What my other patch (you know the one you hated ;-) ) does, is making
ptrace non-blocking when it must, by returning -EAGAIN.
But keep the order of events as they are.
I think your solution will change the order of events in order
to make the kernel more simple.  Right?

> And with read/write, you could also (and this is even more common)
> just used multiple processes (or threads), so that one process does
> reading, and another does writing. Again, ptrace() is a shitty
> interface and doesn't really allow for that very well, although maybe
> it could be made to work that way too.
> 
> But even with ptrace, you could have made the tracing program set a
> signal handler for SIGCHLD *before* it started doing forks and stuff,
> and then exit of the first thread should have caused a signal, and you
> could have reaped it there, and it should work with ptrace.
> 
> But that garbage ptrace() test program didn't do even that.
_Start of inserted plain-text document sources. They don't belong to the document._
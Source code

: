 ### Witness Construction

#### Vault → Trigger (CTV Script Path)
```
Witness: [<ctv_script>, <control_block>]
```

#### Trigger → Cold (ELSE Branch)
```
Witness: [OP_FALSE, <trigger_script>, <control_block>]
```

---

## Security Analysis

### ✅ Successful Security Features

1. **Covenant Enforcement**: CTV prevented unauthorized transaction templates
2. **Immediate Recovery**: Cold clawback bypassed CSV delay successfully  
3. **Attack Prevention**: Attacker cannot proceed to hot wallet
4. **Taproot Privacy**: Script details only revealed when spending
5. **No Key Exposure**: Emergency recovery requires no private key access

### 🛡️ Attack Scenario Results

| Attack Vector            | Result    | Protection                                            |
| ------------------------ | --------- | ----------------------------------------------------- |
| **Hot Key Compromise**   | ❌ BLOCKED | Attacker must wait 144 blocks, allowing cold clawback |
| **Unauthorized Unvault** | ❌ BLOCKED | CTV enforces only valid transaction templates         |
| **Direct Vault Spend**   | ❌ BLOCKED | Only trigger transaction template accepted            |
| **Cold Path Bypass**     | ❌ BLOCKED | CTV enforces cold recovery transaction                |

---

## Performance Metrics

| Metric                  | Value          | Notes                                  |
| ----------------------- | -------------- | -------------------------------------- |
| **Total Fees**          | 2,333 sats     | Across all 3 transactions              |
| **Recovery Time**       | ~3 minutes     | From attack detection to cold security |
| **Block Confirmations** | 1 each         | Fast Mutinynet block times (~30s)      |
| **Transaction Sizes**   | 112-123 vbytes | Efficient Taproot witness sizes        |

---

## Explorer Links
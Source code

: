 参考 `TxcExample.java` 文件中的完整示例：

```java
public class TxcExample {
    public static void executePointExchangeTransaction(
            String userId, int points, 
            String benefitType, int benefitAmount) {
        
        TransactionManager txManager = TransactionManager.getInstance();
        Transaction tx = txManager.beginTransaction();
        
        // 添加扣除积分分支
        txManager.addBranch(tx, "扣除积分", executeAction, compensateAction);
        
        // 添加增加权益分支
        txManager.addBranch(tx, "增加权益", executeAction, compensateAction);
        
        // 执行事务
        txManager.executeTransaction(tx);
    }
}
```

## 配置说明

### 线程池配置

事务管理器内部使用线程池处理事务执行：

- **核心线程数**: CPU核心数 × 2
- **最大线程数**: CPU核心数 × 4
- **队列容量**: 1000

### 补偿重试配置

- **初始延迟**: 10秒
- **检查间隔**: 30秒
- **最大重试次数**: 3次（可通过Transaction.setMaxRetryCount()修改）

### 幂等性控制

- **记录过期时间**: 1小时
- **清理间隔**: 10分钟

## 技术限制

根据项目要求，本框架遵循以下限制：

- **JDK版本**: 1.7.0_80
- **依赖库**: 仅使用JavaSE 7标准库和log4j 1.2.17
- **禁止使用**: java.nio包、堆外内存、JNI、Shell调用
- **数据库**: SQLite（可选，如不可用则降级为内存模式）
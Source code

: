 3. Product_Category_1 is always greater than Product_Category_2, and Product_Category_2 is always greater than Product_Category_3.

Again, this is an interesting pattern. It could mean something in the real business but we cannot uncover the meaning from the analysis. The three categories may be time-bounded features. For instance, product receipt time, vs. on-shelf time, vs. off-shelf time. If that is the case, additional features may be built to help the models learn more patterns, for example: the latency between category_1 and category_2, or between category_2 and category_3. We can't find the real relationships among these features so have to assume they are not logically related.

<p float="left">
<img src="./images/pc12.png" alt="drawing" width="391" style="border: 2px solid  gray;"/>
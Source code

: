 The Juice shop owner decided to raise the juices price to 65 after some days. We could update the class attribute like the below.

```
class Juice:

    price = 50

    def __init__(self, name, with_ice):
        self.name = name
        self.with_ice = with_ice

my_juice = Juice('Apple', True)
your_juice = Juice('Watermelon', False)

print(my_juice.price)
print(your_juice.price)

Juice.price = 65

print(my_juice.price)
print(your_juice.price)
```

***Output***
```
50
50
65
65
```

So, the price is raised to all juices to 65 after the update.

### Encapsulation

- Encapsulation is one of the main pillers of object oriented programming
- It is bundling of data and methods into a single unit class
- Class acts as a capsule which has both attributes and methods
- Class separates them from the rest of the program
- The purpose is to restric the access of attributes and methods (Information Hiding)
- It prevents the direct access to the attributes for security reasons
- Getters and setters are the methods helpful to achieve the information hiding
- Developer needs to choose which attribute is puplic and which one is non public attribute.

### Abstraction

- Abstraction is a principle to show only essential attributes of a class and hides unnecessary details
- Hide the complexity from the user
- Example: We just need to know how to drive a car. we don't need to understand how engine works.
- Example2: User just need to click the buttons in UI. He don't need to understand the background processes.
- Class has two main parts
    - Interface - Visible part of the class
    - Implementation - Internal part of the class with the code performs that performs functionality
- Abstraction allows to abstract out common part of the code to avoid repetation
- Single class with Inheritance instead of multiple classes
So it ends
> up hanging, waiting for an event that never happens, because it didn't
> do that other thing it needed to do - *EXACTLY* like the "write()"
> ends up hanging, waiting for that read() that will never happen,
> because the garbage test-program did things wrong.
> 

The test case does that on purpose to demonstrate something that
may also happen in strace, but in a very unlikely case, but the
likelihood is not zero and when it happens users are surprised.

> So as long as you guys keep talking about "deadlocks", the _only_
> thing you are showing is that you don't understand the problem.
> 
> It's not a deadlock - it's a buggy test.
> 

The test case makes only sense together with the last part of
the patch.  If you prefer another solution then you must change
the test case as well.  That is allowed.
Changing strace is not allowed.  And breaking something in the
strace-5.5 test suite is also not allowed.

> Now, what I've suggested are a couple of ways to make ptrace()
> friendlier to use, and thus allow that stupid test to work the way you
> seem to want it to work.

No do not make my test case happy.  That is not what it was written
for.

> 
> Basically, execve() doesn't have a lot of reasons to really wait for
> the threads it waits for, and the only real thing it needs to do is to
> make sure they are killed. But maybe it can just ignore them once they
> are dead.
> 
> Or alternatively, it can just say "if you didn't reap the zombie
> threads, I'll reap them for you".
> 

Isn't that is an API change?

I think, there is no way how we can avoid an API change, but we have the
choice which API change we want.

> Or, as mentioned, we can do nothing, and just let buggy user space
> tracing programs hang. It's not the _kernels_ problem if you write
> buggy code in user space, this is not anything we've ever helped with
> before, so it's not like it's a regression.
> 

Also that is a possible allowed solution.
Just leave the test case as is, or change to KFAIL so known FAIL.

The remaining problem is certainly not important enough to make you
unhappy.


Bernd.

> (Although it can be a regression for your buggy program if you used to
> - for example - do threading entirely using some user-space library,
> and didn't have threads that the kernel knew about, and so when your
> program did 'execve()' it just got rid of those threads
> automatically).
> 
>                  Linus
>